[whatwg] Fwd: Discussing WebSRT and alternatives/improvements

Mon Aug 9 07:04:49 PDT 2010

On Sat, 07 Aug 2010 09:57:39 +0200, Silvia Pfeiffer  
<silviapfeiffer1 at gmail.com> wrote:

> Hi Philip,
>
> On Sat, Aug 7, 2010 at 1:50 AM, Philip Jägenstedt <philipj at opera.com>  
> wrote:
>
>> * there is a possibility to provide script that just affects the
>>> time-synchronized text resource
>>>
>>
>> I agree that some metadata would be useful, more on that below. I'm not
>> sure why we would want to run scripts inside the text document, though,  
>> when
>> that can be accomplished by using the TimedTrack API from the containing
>> page.
>
>
>
> Scripts inside a timed text document would only be useful for  
> applications
> that use the track not in conjunction with a Web page.

Do you mean that media players could include a JavaScript engine just for  
supporting scripts in WebSRT? Not to say that it can't happen, but it  
seems a bit unlikely.

>> 2. There is a natural mapping of WebSRT into in-band text tracks.
>>> Each cue naturally maps into a encoding page (just like a WMML cue  
>>> does,
>>> too). But in WebSRT, because the setup information is not brought in a
>>> hierarchical element surrounding all cues, it is easier to just chuck
>>> anything that comes before the first cue into an encoding header page.  
>>> For
>>> WMML, this problem can be solved, but it is less natural.
>>>
>>
>> I really like the idea of letting everything before the first timestamp  
>> in
>> WebSRT be interpreted as the header. I'd want to use it like this:
>>
>> # author: Fan Subber
>> # voices: <1> Boy
>> #         <2> Girl
>>
>> 01:23:45.678 --> 01:23:46.789
>> <1> Hello
>>
>> 01:23:48.910 --> 01:23:49.101
>> <2> Hello
>>
>> It's not critical that the format of the header be machine-readable,  
>> but we
>> could of course make up a key-value syntax, use JSON, or something else.
>
>
>
> I disagree. I think it's absolutely necessary that the format of the  
> header
> be machine-readable. Just like EXIF in images is machine readable or ID3  
> in
> MP3 is machine-readable.
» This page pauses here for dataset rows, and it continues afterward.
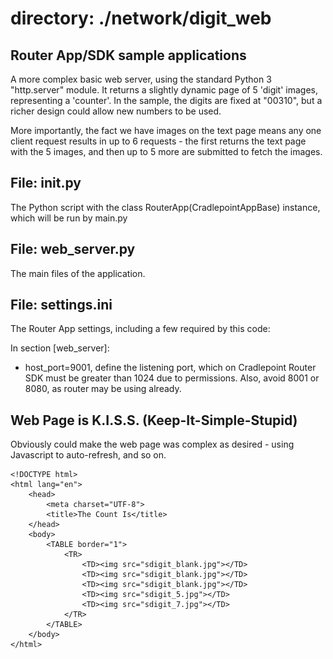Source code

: # directory: ./network/digit_web
## Router App/SDK sample applications

A more complex basic web server, using the standard Python 3 "http.server"
module. It returns a slightly dynamic page of 5 'digit' images, representing
a 'counter'. In the sample, the digits are fixed at "00310", but a richer
design could allow new numbers to be used.

More importantly, the fact we have images on the text page means any
one client request results in up to 6 requests - the first returns the
text page with the 5 images, and then up to 5 more are submitted to
fetch the images.

## File: __init__.py

The Python script with the class RouterApp(CradlepointAppBase) instance,
which will be run by main.py

## File: web_server.py

The main files of the application.

## File: settings.ini

The Router App settings, including a few required by this code:

In section [web_server]:

* host_port=9001, define the listening port, which on Cradlepoint Router
SDK must be greater than 1024 due to permissions.
Also, avoid 8001 or 8080, as router may be using already.

## Web Page is K.I.S.S. (Keep-It-Simple-Stupid)

Obviously could make the web page was complex as desired - using Javascript
to auto-refresh, and so on.

    <!DOCTYPE html>
    <html lang="en">
        <head>
            <meta charset="UTF-8">
            <title>The Count Is</title>
        </head>
        <body>
            <TABLE border="1">
                <TR>
                    <TD><img src="sdigit_blank.jpg"></TD>
                    <TD><img src="sdigit_blank.jpg"></TD>
                    <TD><img src="sdigit_blank.jpg"></TD>
                    <TD><img src="sdigit_5.jpg"></TD>
                    <TD><img src="sdigit_7.jpg"></TD>
                </TR>
            </TABLE>
        </body>
    </html>
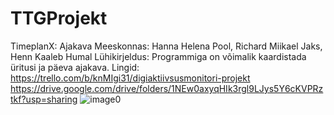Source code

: 
# TTGProjekt
TimeplanX: Ajakava
Meeskonnas: Hanna Helena Pool, Richard Miikael Jaks, Henn Kaaleb Humal
Lühikirjeldus: Programmiga on võimalik kaardistada üritusi ja päeva ajakava.
Lingid: 
https://trello.com/b/knMIgi31/digiaktiivsusmonitori-projekt
https://drive.google.com/drive/folders/1NEw0axyqHIk3rgl9LJys5Y6cKVPRztkf?usp=sharing
![image0](https://user-images.githubusercontent.com/90179431/140705503-2e914c33-e147-476d-aa69-2d038f5a4cf6.jpeg)
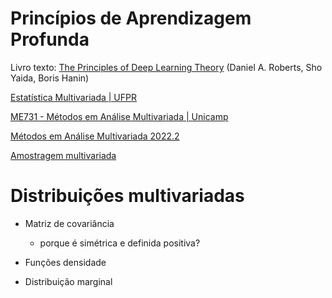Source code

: # Princípios de Aprendizagem Profunda

Livro texto: [The Principles of Deep Learning Theory](https://arxiv.org/abs/2106.10165) (Daniel A. Roberts, Sho Yaida, Boris Hanin)

[Estatística Multivariada | UFPR](http://leg.ufpr.br/~lucambio/MSM/MSM0.html)

[ME731 - Métodos em Análise Multivariada | Unicamp](https://www.ime.unicamp.br/~cnaber/Material_AM_ME731_2S_2021.htm)

[Métodos em Análise Multivariada 2022.2](https://www.ime.unicamp.br/~ctrucios/ME_731.html)

[Amostragem multivariada](http://ftp.demec.ufpr.br/disciplinas/TM788/Daniel%20Furtado%20Ferreira/Capitulo%203.pdf)

# Distribuições multivariadas

- Matriz de covariância
	- porque é simétrica e definida positiva?
	
- Funções densidade
- Distribuição marginal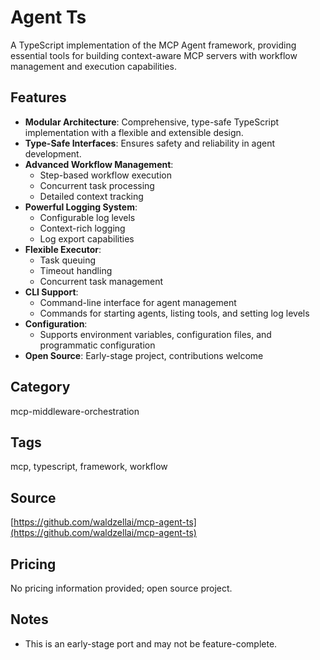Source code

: # Agent Ts

A TypeScript implementation of the MCP Agent framework, providing essential tools for building context-aware MCP servers with workflow management and execution capabilities.

## Features

- **Modular Architecture**: Comprehensive, type-safe TypeScript implementation with a flexible and extensible design.
- **Type-Safe Interfaces**: Ensures safety and reliability in agent development.
- **Advanced Workflow Management**:
  - Step-based workflow execution
  - Concurrent task processing
  - Detailed context tracking
- **Powerful Logging System**:
  - Configurable log levels
  - Context-rich logging
  - Log export capabilities
- **Flexible Executor**:
  - Task queuing
  - Timeout handling
  - Concurrent task management
- **CLI Support**:
  - Command-line interface for agent management
  - Commands for starting agents, listing tools, and setting log levels
- **Configuration**:
  - Supports environment variables, configuration files, and programmatic configuration
- **Open Source**: Early-stage project, contributions welcome

## Category

mcp-middleware-orchestration

## Tags

mcp, typescript, framework, workflow

## Source

[https://github.com/waldzellai/mcp-agent-ts](https://github.com/waldzellai/mcp-agent-ts)

## Pricing

No pricing information provided; open source project.

## Notes

- This is an early-stage port and may not be feature-complete.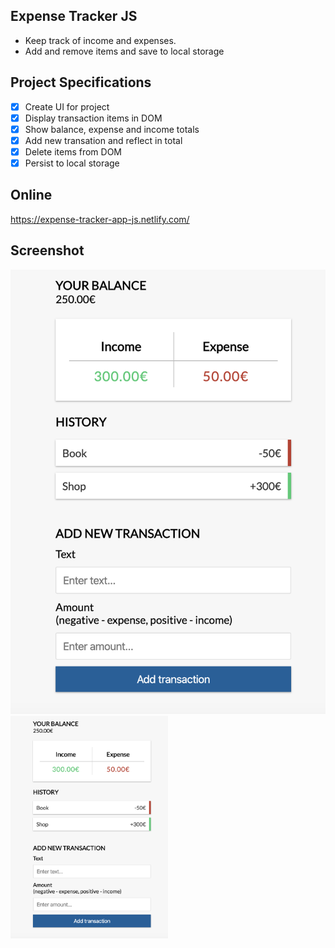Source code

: ## Expense Tracker JS

* Keep track of income and expenses. 
* Add and remove items and save to local storage

## Project Specifications

* [x] Create UI for project
* [x] Display transaction items in DOM
* [x] Show balance, expense and income totals
* [x] Add new transation and reflect in total
* [x] Delete items from DOM
* [x] Persist to local storage

## Online
https://expense-tracker-app-js.netlify.com/

## Screenshot
![](https://github.com/se4astien/expense-tracker-js/blob/master/screenshots/expense-tracker.png)
<img src="https://github.com/se4astien/expense-tracker-js/blob/master/screenshots/expense-tracker.png" width="50%" />

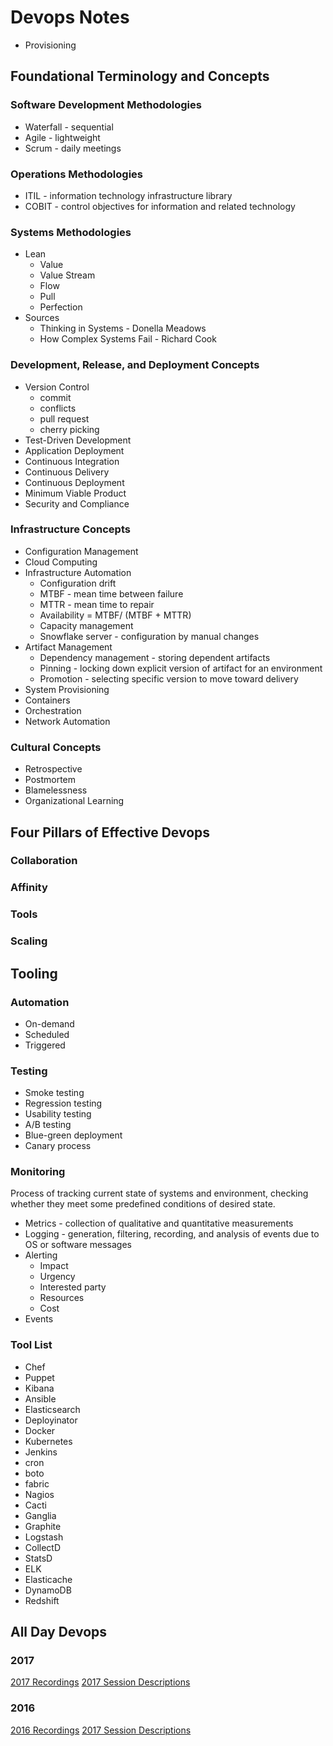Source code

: # Devops Notes

* Provisioning

## Foundational Terminology and Concepts

### Software Development Methodologies
* Waterfall - sequential
* Agile - lightweight
* Scrum - daily meetings
### Operations Methodologies
* ITIL - information technology infrastructure library
* COBIT - control objectives for information and related technology
### Systems Methodologies
* Lean
    * Value
    * Value Stream
    * Flow
    * Pull
    * Perfection
* Sources
    * Thinking in Systems - Donella Meadows
    * How Complex Systems Fail - Richard Cook
### Development, Release, and Deployment Concepts
* Version Control
    * commit
    * conflicts
    * pull request
    * cherry picking
* Test-Driven Development
* Application Deployment
* Continuous Integration
* Continuous Delivery
* Continuous Deployment
* Minimum Viable Product
* Security and Compliance

### Infrastructure Concepts
* Configuration Management
* Cloud Computing
* Infrastructure Automation
    * Configuration drift
    * MTBF - mean time between failure
    * MTTR - mean time to repair
    * Availability = MTBF/ (MTBF + MTTR)
    * Capacity management
    * Snowflake server - configuration by manual changes
* Artifact Management
    * Dependency management - storing dependent artifacts
    * Pinning - locking down explicit version of artifact for an environment
    * Promotion - selecting specific version to move toward delivery
* System Provisioning
* Containers
* Orchestration
* Network Automation
### Cultural Concepts
* Retrospective
* Postmortem
* Blamelessness
* Organizational Learning

## Four Pillars of Effective Devops
### Collaboration
### Affinity
### Tools
### Scaling

## Tooling
### Automation
* On-demand
* Scheduled
* Triggered

### Testing
* Smoke testing
* Regression testing
* Usability testing
* A/B testing
* Blue-green deployment
* Canary process

### Monitoring
Process of tracking current state of systems and environment, 
checking whether they meet some predefined conditions of desired state.
* Metrics - collection of qualitative and quantitative measurements
* Logging - generation, filtering, recording, and analysis of events due to OS or software messages
* Alerting
    * Impact
    * Urgency
    * Interested party
    * Resources
    * Cost
* Events

### Tool List
* Chef
* Puppet
* Kibana
* Ansible
* Elasticsearch
* Deployinator
* Docker
* Kubernetes
* Jenkins
* cron
* boto
* fabric
* Nagios
* Cacti
* Ganglia
* Graphite
* Logstash
* CollectD
* StatsD
* ELK
* Elasticache
* DynamoDB
* Redshift

## All Day Devops
### 2017
[2017 Recordings](https://www.alldaydevops.com/addo17-links-to-presentations)
[2017 Session Descriptions](http://www.alldaydevops.com/schedule)
### 2016
[2016 Recordings](https://www.sonatype.com/all-day-devops-ondemand)
[2017 Session Descriptions](https://alldaydevops2016.sched.com/)
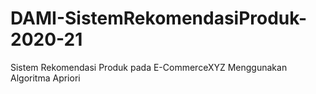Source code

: # DAMI-SistemRekomendasiProduk-2020-21
Sistem Rekomendasi Produk pada E-CommerceXYZ Menggunakan Algoritma Apriori
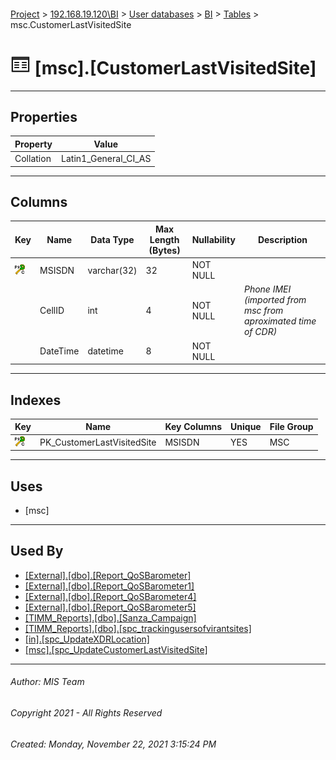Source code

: #### 

[Project](../../../../index.md) > [192.168.19.120\\BI](../../../index.md) > [User databases](../../index.md) > [BI](../index.md) > [Tables](Tables.md) > msc.CustomerLastVisitedSite

# ![Tables](../../../../Images/Table32.png) [msc].[CustomerLastVisitedSite]

---

## <a name="#properties"></a>Properties

| Property | Value |
|---|---|
| Collation | Latin1_General_CI_AS |


---

## <a name="#columns"></a>Columns

| Key | Name | Data Type | Max Length (Bytes) | Nullability | Description |
|---|---|---|---|---|---|
| [![Cluster Primary Key PK_CustomerLastVisitedSite: MSISDN](../../../../Images/pkcluster.png)](#indexes) | MSISDN | varchar(32) | 32 | NOT NULL |  |
|  | CellID | int | 4 | NOT NULL | _Phone IMEI (imported from msc from aproximated time of CDR)_ |
|  | DateTime | datetime | 8 | NOT NULL |  |


---

## <a name="#indexes"></a>Indexes

| Key | Name | Key Columns | Unique | File Group |
|---|---|---|---|---|
| [![Cluster Primary Key PK_CustomerLastVisitedSite: MSISDN](../../../../Images/pkcluster.png)](#indexes) | PK_CustomerLastVisitedSite | MSISDN | YES | MSC |


---

## <a name="#uses"></a>Uses

* [msc]


---

## <a name="#usedby"></a>Used By

* [[External].[dbo].[Report_QoSBarometer]](../../External/Programmability/Stored_Procedures/Report_QoSBarometer.md)
* [[External].[dbo].[Report_QoSBarometer1]](../../External/Programmability/Stored_Procedures/Report_QoSBarometer1.md)
* [[External].[dbo].[Report_QoSBarometer4]](../../External/Programmability/Stored_Procedures/Report_QoSBarometer4.md)
* [[External].[dbo].[Report_QoSBarometer5]](../../External/Programmability/Stored_Procedures/Report_QoSBarometer5.md)
* [[TIMM_Reports].[dbo].[Sanza_Campaign]](../../TIMM_Reports/Programmability/Stored_Procedures/Sanza_Campaign.md)
* [[TIMM_Reports].[dbo].[spc_trackingusersofvirantsites]](../../TIMM_Reports/Programmability/Stored_Procedures/spc_trackingusersofvirantsites.md)
* [[in].[spc_UpdateXDRLocation]](../Programmability/Stored_Procedures/spc_UpdateXDRLocation.md)
* [[msc].[spc_UpdateCustomerLastVisitedSite]](../Programmability/Stored_Procedures/spc_UpdateCustomerLastVisitedSite.md)


---

###### Author:  MIS Team

###### Copyright 2021 - All Rights Reserved

###### Created: Monday, November 22, 2021 3:15:24 PM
It would be counter-productive not to have it
> machine-readable, in particular useless to archiving and media management
> solutions.

OK, so maybe key-values?

Author: Fan Subber
Voice: <1> Boy
Voice: <2> Girl

01:23:45.678 --> 01:23:46.789
<1> Hello

This looks a bit like HTTP headers. (I'm not sure I'd actually want to  
allow multiple occurrences of the same key, in practice that seems to  
result in inconsistencies in how people mark up multiple authors.)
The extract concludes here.